======== Provided information
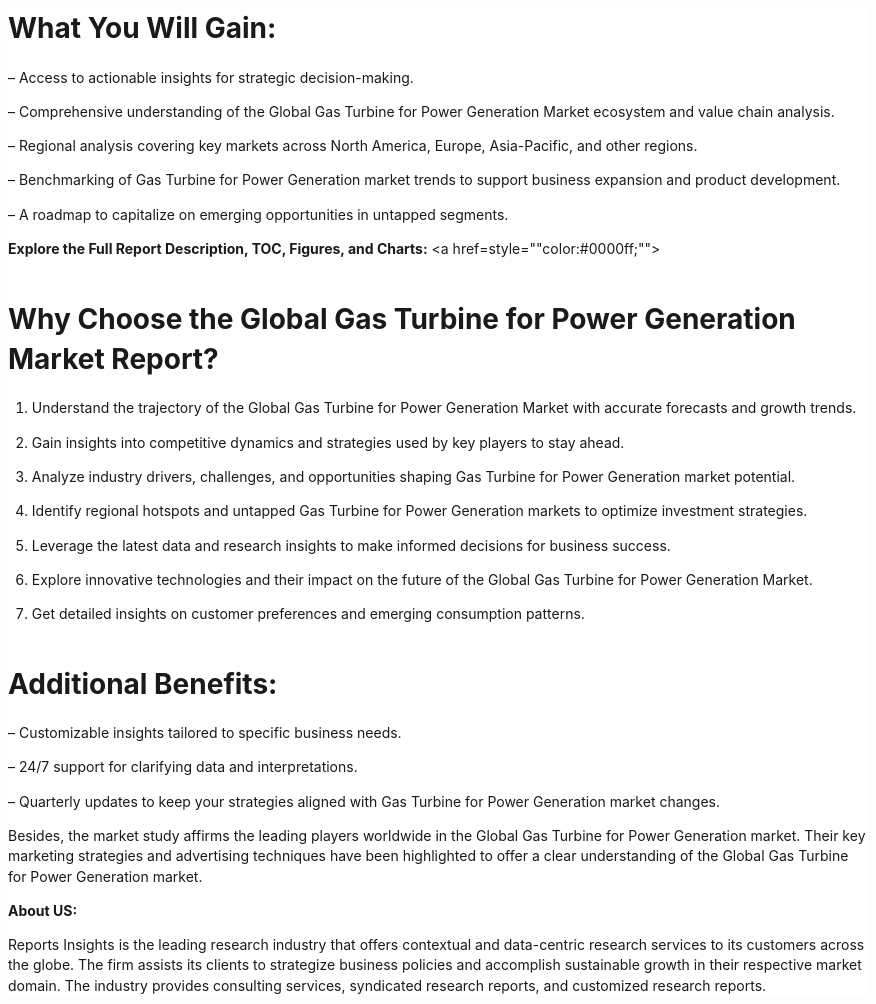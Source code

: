 # <strong>What You Will Gain:</strong>

– Access to actionable insights for strategic decision-making.

– Comprehensive understanding of the Global Gas Turbine for Power Generation Market ecosystem and value chain analysis.

– Regional analysis covering key markets across North America, Europe, Asia-Pacific, and other regions.

– Benchmarking of Gas Turbine for Power Generation market trends to support business expansion and product development.

– A roadmap to capitalize on emerging opportunities in untapped segments.

<strong>Explore the Full Report Description, TOC, Figures, and Charts:</strong>
<a href=style=""color:#0000ff;""></a>

# <strong>Why Choose the Global Gas Turbine for Power Generation Market Report?</strong>

1. Understand the trajectory of the Global Gas Turbine for Power Generation Market with accurate forecasts and growth trends.

2. Gain insights into competitive dynamics and strategies used by key players to stay ahead.

3. Analyze industry drivers, challenges, and opportunities shaping Gas Turbine for Power Generation market potential.

4. Identify regional hotspots and untapped Gas Turbine for Power Generation markets to optimize investment strategies.

5. Leverage the latest data and research insights to make informed decisions for business success.

6. Explore innovative technologies and their impact on the future of the Global Gas Turbine for Power Generation Market.

7. Get detailed insights on customer preferences and emerging consumption patterns.

# <strong>Additional Benefits:</strong>

– Customizable insights tailored to specific business needs.

– 24/7 support for clarifying data and interpretations.

– Quarterly updates to keep your strategies aligned with Gas Turbine for Power Generation market changes.

Besides, the market study affirms the leading players worldwide in the Global Gas Turbine for Power Generation market. Their key marketing strategies and advertising techniques have been highlighted to offer a clear understanding of the Global Gas Turbine for Power Generation market.

<strong><strong>About US</strong>:</strong>

Reports Insights is the leading research industry that offers contextual and data-centric research services to its customers across the globe. The firm assists its clients to strategize business policies and accomplish sustainable growth in their respective market domain. The industry provides consulting services, syndicated research reports, and customized research reports.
================
▸ **What you are asked to do**
Leaving out the pictures, restate each line of the listing above verbatim, from the opening line to the line bearing "# <strong>Why Choose", inclusive, and no more.

▸ **Task solution**
Source code

: # <strong>What You Will Gain:</strong>

– Access to actionable insights for strategic decision-making.

– Comprehensive understanding of the Global Gas Turbine for Power Generation Market ecosystem and value chain analysis.

– Regional analysis covering key markets across North America, Europe, Asia-Pacific, and other regions.

– Benchmarking of Gas Turbine for Power Generation market trends to support business expansion and product development.

– A roadmap to capitalize on emerging opportunities in untapped segments.

<strong>Explore the Full Report Description, TOC, Figures, and Charts:</strong>
<a href=style=""color:#0000ff;""></a>

# <strong>Why Choose the Global Gas Turbine for Power Generation Market Report?</strong>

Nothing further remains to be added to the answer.